Avoid products whose ingredients and production are not from the U.S. or Canada. Of course there are many exceptions, such as if you add Turmeric to your dog’s diet, which comes primarily from India. We are talking more about main food sources—meats, especially. We have written a complete section later in this resource guide dedicated to meat quality.
Make sure they are sourced from the U.S. or Canada. We see products with meats from New Zealand or South American and they look like good ingredients. But there are plenty of meat sources in the U.S. and Canada that are equally as good and we don’t need to be increasing our carbon footprint to get products to us.
Further, buying food products from halfway around the world significantly increases the spoilage factor, which at a micro-level is virtually unnoticeable, but yet is very harmful, not just consuming it, but also just breathing in the smell of the food when you reach in to scoop it out for your dog.
Consider the transportation process for food coming from South American or New Zealand:
- It is put on non-climate controlled trucks to the port;
- It is loaded into shipping containers that are not climate controlled, then spends months crossing the ocean in hot and humid conditions;
- It is unloaded at a port in the U.S. and may sit in the sun in its shipping container for days before being transported in trucks that are not climate controlled to a warehouse that is also not climate controlled;
- Then it is transported on trucks again that are not climate controlled before arriving in your local retailer or your online retailer’s warehouse.
This transportation process is months long in non-climate controlled environments. You are not getting healthy food in this process.
To significantly reduce the spoilage and aging factor of the food you purchase for your dog, stick with local or regional sources first and if none available, then U.S. or Canada.
It is getting harder to determine country of origin because the U.S. passed a new law in 2016 that removes this requirement on the packaging of imported meats. To be absolutely sure, you need to verify either on the packaging or the company’s website that their products are sourced and processed in the U.S. or Canada.

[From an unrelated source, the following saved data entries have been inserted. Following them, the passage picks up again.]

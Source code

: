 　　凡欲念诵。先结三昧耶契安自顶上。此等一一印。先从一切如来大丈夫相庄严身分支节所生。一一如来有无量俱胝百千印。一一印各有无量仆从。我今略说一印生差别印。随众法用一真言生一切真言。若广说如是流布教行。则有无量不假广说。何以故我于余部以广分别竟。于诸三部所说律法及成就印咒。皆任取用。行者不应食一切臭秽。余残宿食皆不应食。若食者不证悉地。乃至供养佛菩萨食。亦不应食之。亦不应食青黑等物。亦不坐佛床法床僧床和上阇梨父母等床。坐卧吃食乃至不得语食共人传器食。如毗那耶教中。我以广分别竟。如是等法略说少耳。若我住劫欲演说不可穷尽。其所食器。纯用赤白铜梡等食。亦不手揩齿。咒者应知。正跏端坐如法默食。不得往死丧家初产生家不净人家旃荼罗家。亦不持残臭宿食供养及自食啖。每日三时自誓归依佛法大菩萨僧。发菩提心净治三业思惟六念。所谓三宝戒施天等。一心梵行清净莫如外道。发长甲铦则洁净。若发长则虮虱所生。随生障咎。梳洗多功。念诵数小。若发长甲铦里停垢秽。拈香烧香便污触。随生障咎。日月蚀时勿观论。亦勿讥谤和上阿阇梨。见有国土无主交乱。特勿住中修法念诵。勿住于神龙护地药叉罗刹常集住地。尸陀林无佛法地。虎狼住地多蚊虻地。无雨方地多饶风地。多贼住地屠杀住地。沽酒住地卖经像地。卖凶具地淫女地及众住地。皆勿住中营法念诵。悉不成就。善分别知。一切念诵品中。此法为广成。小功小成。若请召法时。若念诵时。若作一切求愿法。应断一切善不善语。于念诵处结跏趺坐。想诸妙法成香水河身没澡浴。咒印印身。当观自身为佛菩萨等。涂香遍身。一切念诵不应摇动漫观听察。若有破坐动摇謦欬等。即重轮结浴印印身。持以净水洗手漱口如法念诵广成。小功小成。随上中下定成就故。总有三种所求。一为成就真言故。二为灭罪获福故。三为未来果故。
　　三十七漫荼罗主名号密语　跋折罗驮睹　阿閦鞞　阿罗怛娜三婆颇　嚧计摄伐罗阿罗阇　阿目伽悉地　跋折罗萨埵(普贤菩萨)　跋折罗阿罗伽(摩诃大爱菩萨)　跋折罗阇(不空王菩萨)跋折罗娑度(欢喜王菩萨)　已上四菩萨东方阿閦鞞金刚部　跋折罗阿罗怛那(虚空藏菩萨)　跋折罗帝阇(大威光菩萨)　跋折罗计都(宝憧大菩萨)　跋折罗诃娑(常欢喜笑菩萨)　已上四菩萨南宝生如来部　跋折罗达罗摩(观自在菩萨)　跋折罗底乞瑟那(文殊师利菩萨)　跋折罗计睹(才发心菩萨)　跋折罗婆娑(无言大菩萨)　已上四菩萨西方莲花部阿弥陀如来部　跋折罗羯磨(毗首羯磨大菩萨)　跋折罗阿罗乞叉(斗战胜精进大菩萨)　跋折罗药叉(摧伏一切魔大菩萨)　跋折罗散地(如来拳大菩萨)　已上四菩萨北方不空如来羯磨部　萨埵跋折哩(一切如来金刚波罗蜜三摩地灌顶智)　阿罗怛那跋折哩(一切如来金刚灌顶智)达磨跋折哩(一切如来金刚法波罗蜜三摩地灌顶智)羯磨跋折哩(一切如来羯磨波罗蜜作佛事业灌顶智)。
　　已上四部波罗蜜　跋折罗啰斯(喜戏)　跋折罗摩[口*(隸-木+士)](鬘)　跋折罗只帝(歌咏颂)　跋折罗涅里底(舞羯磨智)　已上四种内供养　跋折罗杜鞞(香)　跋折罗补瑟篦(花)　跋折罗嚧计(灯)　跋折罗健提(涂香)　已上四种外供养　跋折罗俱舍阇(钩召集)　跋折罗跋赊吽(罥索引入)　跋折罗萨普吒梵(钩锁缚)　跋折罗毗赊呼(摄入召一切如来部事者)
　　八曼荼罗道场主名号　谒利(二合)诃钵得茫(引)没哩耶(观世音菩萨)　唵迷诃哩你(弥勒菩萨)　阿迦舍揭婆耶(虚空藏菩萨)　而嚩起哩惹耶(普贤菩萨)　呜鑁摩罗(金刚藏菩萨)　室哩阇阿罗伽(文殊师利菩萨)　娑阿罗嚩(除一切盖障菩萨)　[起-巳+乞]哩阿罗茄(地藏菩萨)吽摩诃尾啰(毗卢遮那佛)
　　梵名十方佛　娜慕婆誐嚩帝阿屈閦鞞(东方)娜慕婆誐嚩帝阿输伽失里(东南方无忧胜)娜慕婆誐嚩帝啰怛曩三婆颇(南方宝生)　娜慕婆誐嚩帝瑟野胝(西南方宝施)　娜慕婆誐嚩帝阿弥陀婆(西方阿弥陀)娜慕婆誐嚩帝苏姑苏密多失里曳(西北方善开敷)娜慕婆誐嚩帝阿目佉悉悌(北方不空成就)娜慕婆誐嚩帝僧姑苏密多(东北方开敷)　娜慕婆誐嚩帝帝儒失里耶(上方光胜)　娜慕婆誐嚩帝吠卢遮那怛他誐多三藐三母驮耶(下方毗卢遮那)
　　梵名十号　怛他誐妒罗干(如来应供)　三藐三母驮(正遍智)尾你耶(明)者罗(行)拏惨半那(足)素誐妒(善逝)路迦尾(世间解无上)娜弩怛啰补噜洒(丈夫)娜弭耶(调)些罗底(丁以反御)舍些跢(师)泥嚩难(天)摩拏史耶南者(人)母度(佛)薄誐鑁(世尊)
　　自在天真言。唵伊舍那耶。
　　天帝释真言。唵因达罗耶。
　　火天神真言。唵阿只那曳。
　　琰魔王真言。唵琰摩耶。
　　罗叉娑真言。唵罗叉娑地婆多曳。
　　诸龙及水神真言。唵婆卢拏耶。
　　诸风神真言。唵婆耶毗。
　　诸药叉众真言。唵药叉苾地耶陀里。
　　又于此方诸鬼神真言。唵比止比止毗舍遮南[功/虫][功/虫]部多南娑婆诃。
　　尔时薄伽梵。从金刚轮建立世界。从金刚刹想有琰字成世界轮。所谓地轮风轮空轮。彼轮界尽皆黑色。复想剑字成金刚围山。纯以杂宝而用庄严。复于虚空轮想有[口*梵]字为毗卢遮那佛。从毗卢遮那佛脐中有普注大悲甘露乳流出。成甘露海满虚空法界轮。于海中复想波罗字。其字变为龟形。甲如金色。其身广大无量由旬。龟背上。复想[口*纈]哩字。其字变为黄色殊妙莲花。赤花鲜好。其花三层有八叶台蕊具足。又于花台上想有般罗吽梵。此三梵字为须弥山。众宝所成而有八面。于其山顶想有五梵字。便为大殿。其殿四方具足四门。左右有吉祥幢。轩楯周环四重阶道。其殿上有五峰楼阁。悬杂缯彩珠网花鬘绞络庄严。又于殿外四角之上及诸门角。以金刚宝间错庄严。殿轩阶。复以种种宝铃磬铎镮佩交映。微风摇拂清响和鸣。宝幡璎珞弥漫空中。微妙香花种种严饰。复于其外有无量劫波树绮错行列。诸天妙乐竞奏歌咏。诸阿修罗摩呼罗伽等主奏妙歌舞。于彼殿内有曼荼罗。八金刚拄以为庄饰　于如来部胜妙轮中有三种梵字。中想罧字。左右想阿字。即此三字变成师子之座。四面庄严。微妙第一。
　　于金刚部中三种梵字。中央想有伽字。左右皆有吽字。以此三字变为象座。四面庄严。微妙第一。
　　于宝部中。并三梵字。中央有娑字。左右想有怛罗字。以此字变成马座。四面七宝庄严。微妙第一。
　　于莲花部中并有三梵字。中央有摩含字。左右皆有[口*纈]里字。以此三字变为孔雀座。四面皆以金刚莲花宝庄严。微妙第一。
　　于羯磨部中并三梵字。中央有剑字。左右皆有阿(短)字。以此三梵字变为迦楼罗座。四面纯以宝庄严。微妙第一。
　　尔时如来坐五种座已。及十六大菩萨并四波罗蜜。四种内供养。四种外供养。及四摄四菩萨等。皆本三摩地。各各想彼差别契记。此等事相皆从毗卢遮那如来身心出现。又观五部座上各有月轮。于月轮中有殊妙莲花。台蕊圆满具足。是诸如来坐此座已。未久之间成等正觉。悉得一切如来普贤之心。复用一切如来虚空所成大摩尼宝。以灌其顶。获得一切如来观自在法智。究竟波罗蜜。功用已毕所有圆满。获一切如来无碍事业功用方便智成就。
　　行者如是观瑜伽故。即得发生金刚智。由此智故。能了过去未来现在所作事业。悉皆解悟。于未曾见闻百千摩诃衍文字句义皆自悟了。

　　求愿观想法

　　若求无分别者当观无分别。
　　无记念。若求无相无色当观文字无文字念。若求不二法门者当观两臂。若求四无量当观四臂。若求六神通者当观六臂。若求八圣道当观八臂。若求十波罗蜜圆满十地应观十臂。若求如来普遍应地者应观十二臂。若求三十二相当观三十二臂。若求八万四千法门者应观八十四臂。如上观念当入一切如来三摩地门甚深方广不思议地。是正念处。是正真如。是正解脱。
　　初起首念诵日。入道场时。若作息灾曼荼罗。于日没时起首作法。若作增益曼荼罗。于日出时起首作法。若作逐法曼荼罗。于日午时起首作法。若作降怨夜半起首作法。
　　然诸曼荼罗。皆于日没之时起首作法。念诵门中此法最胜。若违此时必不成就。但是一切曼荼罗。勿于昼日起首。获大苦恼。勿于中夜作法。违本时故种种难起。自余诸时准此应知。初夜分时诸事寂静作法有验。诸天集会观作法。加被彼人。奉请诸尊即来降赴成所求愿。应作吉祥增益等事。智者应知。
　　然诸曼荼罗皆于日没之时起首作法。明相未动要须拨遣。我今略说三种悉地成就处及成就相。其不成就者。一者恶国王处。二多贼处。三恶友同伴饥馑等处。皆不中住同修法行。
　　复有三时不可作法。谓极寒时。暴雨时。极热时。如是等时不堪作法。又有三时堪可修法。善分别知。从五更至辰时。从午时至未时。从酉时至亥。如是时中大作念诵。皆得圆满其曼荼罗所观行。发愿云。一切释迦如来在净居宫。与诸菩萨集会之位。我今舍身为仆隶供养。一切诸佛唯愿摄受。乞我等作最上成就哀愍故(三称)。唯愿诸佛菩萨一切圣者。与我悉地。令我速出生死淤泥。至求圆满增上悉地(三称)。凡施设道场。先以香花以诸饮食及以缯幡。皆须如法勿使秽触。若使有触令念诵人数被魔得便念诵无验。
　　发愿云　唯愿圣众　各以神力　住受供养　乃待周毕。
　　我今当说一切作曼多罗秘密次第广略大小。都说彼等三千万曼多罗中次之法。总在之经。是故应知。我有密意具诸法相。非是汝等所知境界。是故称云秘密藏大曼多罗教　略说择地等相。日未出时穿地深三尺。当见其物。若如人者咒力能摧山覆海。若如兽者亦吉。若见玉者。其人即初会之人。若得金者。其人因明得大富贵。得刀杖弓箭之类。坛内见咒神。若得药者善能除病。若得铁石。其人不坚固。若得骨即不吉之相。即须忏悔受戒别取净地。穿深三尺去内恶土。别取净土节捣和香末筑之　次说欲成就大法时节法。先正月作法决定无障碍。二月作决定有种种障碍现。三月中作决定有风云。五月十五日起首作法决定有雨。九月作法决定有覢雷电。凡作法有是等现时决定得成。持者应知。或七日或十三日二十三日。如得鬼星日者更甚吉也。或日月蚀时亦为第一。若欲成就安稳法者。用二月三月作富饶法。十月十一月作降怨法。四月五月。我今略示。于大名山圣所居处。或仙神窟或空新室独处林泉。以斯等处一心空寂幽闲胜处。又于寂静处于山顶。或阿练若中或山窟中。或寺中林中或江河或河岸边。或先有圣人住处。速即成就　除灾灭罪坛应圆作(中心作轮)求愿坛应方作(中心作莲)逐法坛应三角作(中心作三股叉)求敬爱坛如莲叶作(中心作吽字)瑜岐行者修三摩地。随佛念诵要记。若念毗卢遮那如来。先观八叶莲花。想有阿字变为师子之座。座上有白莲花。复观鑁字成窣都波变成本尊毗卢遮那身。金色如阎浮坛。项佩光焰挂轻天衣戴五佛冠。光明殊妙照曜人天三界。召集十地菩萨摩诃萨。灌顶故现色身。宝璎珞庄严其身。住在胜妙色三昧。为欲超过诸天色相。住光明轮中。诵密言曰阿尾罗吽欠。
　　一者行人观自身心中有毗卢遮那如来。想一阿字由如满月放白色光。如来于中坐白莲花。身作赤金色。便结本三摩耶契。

The same goes for fish products. A high percentage of fish is processed in other parts of the world, even though it may be caught off U.S. or Canadian waters. Many companies may not even know where their fish sources are processed. We strongly recommend you pick products processed only in the U.S. or Canada. If the company does not specifically say that its products are sourced and processed in the U.S. or Canada, then you have to contact them directly to determine. That is what we have had to do.